(PROVIDED RECORDS)

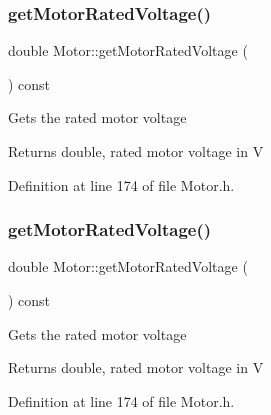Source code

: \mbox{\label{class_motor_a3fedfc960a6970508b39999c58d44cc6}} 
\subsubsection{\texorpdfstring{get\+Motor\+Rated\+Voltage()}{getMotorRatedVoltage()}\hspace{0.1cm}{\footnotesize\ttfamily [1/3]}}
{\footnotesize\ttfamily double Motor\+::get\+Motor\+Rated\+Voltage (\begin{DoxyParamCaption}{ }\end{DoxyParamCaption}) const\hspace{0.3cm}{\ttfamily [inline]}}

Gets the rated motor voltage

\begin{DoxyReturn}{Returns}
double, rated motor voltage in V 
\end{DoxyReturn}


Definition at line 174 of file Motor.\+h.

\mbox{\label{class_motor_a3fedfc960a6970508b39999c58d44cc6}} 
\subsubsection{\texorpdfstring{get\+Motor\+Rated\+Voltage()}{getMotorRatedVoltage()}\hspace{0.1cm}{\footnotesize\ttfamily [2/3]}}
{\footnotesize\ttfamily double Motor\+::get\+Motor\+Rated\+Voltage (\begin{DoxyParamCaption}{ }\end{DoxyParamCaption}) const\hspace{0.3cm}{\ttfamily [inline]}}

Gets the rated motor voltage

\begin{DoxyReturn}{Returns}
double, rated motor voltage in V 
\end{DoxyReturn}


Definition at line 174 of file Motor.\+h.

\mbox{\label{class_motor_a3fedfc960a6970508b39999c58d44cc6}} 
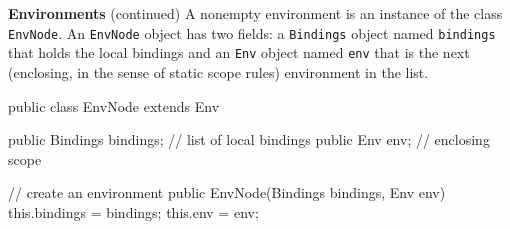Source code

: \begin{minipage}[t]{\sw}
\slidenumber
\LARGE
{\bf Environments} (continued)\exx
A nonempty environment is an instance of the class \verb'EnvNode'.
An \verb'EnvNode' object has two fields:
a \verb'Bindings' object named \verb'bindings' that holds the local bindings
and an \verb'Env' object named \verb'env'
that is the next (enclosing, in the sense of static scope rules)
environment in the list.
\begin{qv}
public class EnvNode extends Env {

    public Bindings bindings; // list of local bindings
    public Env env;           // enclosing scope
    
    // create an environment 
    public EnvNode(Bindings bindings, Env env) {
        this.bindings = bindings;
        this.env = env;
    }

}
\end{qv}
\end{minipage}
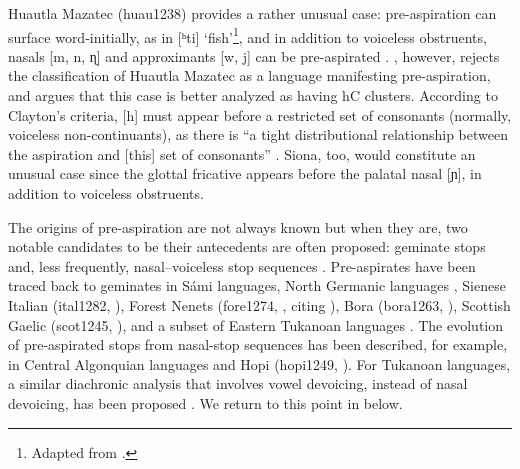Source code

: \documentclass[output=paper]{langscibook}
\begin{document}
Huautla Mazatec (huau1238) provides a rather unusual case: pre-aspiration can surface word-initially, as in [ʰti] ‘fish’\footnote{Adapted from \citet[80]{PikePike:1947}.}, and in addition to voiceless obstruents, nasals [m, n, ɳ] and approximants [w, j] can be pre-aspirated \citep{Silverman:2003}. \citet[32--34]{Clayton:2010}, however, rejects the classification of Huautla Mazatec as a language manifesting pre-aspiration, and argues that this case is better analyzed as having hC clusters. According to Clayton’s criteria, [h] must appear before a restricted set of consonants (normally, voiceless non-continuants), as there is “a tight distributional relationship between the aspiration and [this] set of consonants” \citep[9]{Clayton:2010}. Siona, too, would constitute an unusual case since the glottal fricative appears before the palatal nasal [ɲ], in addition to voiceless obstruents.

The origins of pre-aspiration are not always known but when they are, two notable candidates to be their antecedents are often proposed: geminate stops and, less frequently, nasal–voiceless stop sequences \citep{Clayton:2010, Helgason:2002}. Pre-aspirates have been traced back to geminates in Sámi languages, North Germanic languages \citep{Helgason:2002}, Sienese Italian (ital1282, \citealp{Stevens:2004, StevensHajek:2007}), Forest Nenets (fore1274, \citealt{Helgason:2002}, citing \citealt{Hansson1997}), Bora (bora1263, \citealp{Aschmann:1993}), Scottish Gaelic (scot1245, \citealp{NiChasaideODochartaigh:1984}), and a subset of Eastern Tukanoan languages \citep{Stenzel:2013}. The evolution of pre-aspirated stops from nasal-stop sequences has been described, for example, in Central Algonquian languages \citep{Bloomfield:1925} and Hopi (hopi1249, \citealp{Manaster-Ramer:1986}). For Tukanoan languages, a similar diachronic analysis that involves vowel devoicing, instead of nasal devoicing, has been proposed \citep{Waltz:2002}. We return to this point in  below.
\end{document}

(End PROVIDED RECORDS)

PROBLEM TO SOLVE
Would you copy all of the data exactly? Keep the pictures out of it.

TASK RESULT
Source code

: \mbox{\label{class_motor_a3fedfc960a6970508b39999c58d44cc6}} 
\subsubsection{\texorpdfstring{get\+Motor\+Rated\+Voltage()}{getMotorRatedVoltage()}\hspace{0.1cm}{\footnotesize\ttfamily [1/3]}}
{\footnotesize\ttfamily double Motor\+::get\+Motor\+Rated\+Voltage (\begin{DoxyParamCaption}{ }\end{DoxyParamCaption}) const\hspace{0.3cm}{\ttfamily [inline]}}

Gets the rated motor voltage

\begin{DoxyReturn}{Returns}
double, rated motor voltage in V 
\end{DoxyReturn}


Definition at line 174 of file Motor.\+h.

\mbox{\label{class_motor_a3fedfc960a6970508b39999c58d44cc6}} 
\subsubsection{\texorpdfstring{get\+Motor\+Rated\+Voltage()}{getMotorRatedVoltage()}\hspace{0.1cm}{\footnotesize\ttfamily [2/3]}}
{\footnotesize\ttfamily double Motor\+::get\+Motor\+Rated\+Voltage (\begin{DoxyParamCaption}{ }\end{DoxyParamCaption}) const\hspace{0.3cm}{\ttfamily [inline]}}

Gets the rated motor voltage

\begin{DoxyReturn}{Returns}
double, rated motor voltage in V 
\end{DoxyReturn}


Definition at line 174 of file Motor.\+h.

\mbox{\label{class_motor_a3fedfc960a6970508b39999c58d44cc6}} 
Source code

: \begin{minipage}[t]{\sw}
\slidenumber
\LARGE
{\bf Environments} (continued)\exx
A nonempty environment is an instance of the class \verb'EnvNode'.
An \verb'EnvNode' object has two fields:
a \verb'Bindings' object named \verb'bindings' that holds the local bindings
and an \verb'Env' object named \verb'env'
that is the next (enclosing, in the sense of static scope rules)
environment in the list.
\begin{qv}
public class EnvNode extends Env {

    public Bindings bindings; // list of local bindings
    public Env env;           // enclosing scope
    
    // create an environment 
    public EnvNode(Bindings bindings, Env env) {
        this.bindings = bindings;
        this.env = env;
    }

}
\end{qv}
\end{minipage}
Source code

: \documentclass[output=paper]{langscibook}
\begin{document}
Huautla Mazatec (huau1238) provides a rather unusual case: pre-aspiration can surface word-initially, as in [ʰti] ‘fish’\footnote{Adapted from \citet[80]{PikePike:1947}.}, and in addition to voiceless obstruents, nasals [m, n, ɳ] and approximants [w, j] can be pre-aspirated \citep{Silverman:2003}. \citet[32--34]{Clayton:2010}, however, rejects the classification of Huautla Mazatec as a language manifesting pre-aspiration, and argues that this case is better analyzed as having hC clusters. According to Clayton’s criteria, [h] must appear before a restricted set of consonants (normally, voiceless non-continuants), as there is “a tight distributional relationship between the aspiration and [this] set of consonants” \citep[9]{Clayton:2010}. Siona, too, would constitute an unusual case since the glottal fricative appears before the palatal nasal [ɲ], in addition to voiceless obstruents.

The origins of pre-aspiration are not always known but when they are, two notable candidates to be their antecedents are often proposed: geminate stops and, less frequently, nasal–voiceless stop sequences \citep{Clayton:2010, Helgason:2002}. Pre-aspirates have been traced back to geminates in Sámi languages, North Germanic languages \citep{Helgason:2002}, Sienese Italian (ital1282, \citealp{Stevens:2004, StevensHajek:2007}), Forest Nenets (fore1274, \citealt{Helgason:2002}, citing \citealt{Hansson1997}), Bora (bora1263, \citealp{Aschmann:1993}), Scottish Gaelic (scot1245, \citealp{NiChasaideODochartaigh:1984}), and a subset of Eastern Tukanoan languages \citep{Stenzel:2013}. The evolution of pre-aspirated stops from nasal-stop sequences has been described, for example, in Central Algonquian languages \citep{Bloomfield:1925} and Hopi (hopi1249, \citealp{Manaster-Ramer:1986}). For Tukanoan languages, a similar diachronic analysis that involves vowel devoicing, instead of nasal devoicing, has been proposed \citep{Waltz:2002}. We return to this point in  below.
\end{document}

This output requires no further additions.